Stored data

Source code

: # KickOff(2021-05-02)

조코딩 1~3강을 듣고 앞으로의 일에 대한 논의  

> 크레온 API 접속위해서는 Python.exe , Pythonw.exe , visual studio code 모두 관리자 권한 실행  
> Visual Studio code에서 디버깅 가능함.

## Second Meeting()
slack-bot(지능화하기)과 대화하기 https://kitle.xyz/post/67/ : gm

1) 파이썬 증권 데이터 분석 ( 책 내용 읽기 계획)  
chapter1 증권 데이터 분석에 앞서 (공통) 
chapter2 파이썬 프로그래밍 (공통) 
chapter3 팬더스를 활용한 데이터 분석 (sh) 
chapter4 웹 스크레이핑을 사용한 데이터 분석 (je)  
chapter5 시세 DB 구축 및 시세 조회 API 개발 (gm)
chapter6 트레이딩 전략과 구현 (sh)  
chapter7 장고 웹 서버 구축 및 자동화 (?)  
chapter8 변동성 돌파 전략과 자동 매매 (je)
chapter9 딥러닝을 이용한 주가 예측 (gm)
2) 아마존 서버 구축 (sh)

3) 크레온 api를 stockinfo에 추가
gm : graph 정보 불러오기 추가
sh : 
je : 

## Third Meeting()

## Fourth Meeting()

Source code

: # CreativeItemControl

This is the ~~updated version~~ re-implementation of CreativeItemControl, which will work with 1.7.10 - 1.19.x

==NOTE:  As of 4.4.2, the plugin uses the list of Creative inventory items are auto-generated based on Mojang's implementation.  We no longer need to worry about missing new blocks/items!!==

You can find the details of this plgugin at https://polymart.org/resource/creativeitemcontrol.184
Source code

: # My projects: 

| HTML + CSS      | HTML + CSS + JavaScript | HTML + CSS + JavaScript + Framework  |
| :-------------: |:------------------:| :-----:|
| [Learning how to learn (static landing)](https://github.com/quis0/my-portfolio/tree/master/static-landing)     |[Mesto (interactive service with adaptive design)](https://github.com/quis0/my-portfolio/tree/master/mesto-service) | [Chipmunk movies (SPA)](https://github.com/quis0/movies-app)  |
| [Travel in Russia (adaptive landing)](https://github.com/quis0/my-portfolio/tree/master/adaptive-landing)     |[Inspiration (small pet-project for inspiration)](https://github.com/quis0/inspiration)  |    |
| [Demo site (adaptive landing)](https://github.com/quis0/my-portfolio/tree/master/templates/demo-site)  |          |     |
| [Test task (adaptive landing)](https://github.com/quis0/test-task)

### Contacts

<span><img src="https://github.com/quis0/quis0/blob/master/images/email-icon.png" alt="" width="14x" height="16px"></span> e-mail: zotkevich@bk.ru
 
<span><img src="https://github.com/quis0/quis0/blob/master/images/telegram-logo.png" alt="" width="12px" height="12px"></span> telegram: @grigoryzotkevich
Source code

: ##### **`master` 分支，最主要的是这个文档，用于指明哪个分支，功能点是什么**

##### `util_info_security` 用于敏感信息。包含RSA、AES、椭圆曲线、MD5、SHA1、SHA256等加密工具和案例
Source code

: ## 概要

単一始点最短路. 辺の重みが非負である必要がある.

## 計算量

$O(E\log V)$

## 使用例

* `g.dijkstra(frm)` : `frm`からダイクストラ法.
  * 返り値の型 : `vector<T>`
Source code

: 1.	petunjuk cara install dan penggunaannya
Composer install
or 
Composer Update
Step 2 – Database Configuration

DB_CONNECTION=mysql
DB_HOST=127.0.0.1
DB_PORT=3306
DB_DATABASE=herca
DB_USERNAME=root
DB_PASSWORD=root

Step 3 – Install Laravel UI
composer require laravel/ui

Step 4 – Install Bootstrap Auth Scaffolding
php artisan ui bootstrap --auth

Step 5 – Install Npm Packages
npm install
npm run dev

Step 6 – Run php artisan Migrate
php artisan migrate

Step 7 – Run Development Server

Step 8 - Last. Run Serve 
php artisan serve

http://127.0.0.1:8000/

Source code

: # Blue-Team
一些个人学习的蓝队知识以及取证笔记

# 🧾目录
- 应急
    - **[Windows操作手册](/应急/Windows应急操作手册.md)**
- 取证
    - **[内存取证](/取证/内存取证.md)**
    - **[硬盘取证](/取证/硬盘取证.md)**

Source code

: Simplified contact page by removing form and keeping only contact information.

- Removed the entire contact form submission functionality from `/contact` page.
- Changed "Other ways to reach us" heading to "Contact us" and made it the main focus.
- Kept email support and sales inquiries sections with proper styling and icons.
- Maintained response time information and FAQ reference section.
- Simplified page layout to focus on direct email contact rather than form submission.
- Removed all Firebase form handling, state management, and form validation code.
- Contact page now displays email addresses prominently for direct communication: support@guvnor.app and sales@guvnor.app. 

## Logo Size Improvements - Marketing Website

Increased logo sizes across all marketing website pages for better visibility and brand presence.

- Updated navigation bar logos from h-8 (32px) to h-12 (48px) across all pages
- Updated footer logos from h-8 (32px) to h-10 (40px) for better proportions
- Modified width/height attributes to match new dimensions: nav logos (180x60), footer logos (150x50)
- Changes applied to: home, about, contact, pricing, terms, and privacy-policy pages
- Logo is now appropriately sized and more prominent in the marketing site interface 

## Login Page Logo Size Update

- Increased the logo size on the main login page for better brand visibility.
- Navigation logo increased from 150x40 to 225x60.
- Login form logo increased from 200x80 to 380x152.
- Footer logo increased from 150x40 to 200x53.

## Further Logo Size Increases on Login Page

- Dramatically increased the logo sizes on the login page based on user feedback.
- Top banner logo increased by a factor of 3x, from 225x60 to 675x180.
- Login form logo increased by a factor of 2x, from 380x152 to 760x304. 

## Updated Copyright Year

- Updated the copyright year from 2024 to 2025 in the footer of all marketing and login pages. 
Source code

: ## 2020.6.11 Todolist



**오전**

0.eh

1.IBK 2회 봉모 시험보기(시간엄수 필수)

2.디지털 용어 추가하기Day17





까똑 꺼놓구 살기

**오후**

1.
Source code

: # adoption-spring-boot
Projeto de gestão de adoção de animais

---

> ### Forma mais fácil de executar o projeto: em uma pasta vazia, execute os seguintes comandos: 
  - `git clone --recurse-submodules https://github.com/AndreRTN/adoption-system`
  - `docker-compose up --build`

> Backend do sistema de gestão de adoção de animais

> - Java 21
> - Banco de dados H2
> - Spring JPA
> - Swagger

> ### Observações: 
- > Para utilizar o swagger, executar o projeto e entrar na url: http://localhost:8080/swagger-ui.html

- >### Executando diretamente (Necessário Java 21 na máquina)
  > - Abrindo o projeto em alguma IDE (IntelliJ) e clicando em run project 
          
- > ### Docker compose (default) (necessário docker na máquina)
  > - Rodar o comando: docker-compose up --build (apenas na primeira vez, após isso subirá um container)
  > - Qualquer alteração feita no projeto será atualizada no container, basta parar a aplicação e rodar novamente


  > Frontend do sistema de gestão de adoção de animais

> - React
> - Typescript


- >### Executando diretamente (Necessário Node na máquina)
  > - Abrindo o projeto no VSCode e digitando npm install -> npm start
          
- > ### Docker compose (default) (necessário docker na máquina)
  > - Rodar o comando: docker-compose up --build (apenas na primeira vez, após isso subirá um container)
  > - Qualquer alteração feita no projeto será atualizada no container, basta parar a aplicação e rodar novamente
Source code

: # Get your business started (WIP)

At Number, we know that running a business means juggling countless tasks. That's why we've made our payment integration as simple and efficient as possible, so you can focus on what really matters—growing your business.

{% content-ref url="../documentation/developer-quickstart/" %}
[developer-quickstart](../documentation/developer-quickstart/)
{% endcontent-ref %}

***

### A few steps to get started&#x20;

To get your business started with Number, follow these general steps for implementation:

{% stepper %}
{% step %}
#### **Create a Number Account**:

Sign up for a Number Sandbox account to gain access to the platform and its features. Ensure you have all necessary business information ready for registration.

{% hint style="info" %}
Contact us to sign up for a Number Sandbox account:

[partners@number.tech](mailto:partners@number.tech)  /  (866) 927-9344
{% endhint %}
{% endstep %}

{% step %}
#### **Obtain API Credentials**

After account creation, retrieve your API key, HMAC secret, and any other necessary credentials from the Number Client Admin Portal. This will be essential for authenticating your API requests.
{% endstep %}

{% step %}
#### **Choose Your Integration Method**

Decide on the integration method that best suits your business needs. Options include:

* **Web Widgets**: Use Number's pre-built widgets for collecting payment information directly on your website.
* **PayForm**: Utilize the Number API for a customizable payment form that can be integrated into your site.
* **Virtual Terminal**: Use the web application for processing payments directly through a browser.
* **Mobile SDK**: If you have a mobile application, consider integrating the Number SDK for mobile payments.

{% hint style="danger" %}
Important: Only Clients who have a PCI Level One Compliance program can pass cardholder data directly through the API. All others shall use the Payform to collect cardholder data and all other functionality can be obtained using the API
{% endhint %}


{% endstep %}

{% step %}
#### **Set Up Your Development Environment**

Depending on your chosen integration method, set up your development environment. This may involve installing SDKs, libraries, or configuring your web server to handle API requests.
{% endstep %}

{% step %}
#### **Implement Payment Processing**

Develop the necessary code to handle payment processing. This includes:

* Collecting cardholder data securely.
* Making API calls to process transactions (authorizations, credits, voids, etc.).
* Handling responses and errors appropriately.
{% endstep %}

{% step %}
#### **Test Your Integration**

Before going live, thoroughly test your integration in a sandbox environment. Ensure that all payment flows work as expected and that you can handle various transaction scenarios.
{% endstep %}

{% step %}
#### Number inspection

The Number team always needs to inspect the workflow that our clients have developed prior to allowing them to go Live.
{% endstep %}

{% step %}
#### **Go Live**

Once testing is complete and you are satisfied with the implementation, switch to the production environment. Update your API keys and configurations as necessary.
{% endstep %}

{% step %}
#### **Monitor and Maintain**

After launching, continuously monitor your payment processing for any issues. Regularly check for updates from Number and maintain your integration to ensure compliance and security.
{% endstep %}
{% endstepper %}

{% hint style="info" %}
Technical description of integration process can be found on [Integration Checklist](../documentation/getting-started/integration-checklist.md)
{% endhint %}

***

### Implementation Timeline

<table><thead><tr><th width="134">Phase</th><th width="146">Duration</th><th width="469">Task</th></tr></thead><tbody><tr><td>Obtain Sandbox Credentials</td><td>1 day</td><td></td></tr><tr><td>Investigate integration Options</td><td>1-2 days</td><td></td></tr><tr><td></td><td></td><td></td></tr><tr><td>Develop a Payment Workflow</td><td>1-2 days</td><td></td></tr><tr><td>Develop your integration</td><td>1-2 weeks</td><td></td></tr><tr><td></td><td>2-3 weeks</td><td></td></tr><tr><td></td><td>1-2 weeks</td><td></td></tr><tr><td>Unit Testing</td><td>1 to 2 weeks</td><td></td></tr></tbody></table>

**Task details**
Set down exactly the lines from the start of the records to the line with "of 4.4.2, the". Include that line, and add nothing more.

**Result of this task**
Source code

: # KickOff(2021-05-02)

조코딩 1~3강을 듣고 앞으로의 일에 대한 논의  

> 크레온 API 접속위해서는 Python.exe , Pythonw.exe , visual studio code 모두 관리자 권한 실행  
> Visual Studio code에서 디버깅 가능함.

## Second Meeting()
slack-bot(지능화하기)과 대화하기 https://kitle.xyz/post/67/ : gm

1) 파이썬 증권 데이터 분석 ( 책 내용 읽기 계획)  
chapter1 증권 데이터 분석에 앞서 (공통) 
chapter2 파이썬 프로그래밍 (공통) 
chapter3 팬더스를 활용한 데이터 분석 (sh) 
chapter4 웹 스크레이핑을 사용한 데이터 분석 (je)  
chapter5 시세 DB 구축 및 시세 조회 API 개발 (gm)
chapter6 트레이딩 전략과 구현 (sh)  
chapter7 장고 웹 서버 구축 및 자동화 (?)  
chapter8 변동성 돌파 전략과 자동 매매 (je)
chapter9 딥러닝을 이용한 주가 예측 (gm)
2) 아마존 서버 구축 (sh)

3) 크레온 api를 stockinfo에 추가
gm : graph 정보 불러오기 추가
sh : 
je : 

## Third Meeting()

## Fourth Meeting()

Source code

: # CreativeItemControl

This is the ~~updated version~~ re-implementation of CreativeItemControl, which will work with 1.7.10 - 1.19.x

==NOTE:  As of 4.4.2, the plugin uses the list of Creative inventory items are auto-generated based on Mojang's implementation.  We no longer need to worry about missing new blocks/items!!==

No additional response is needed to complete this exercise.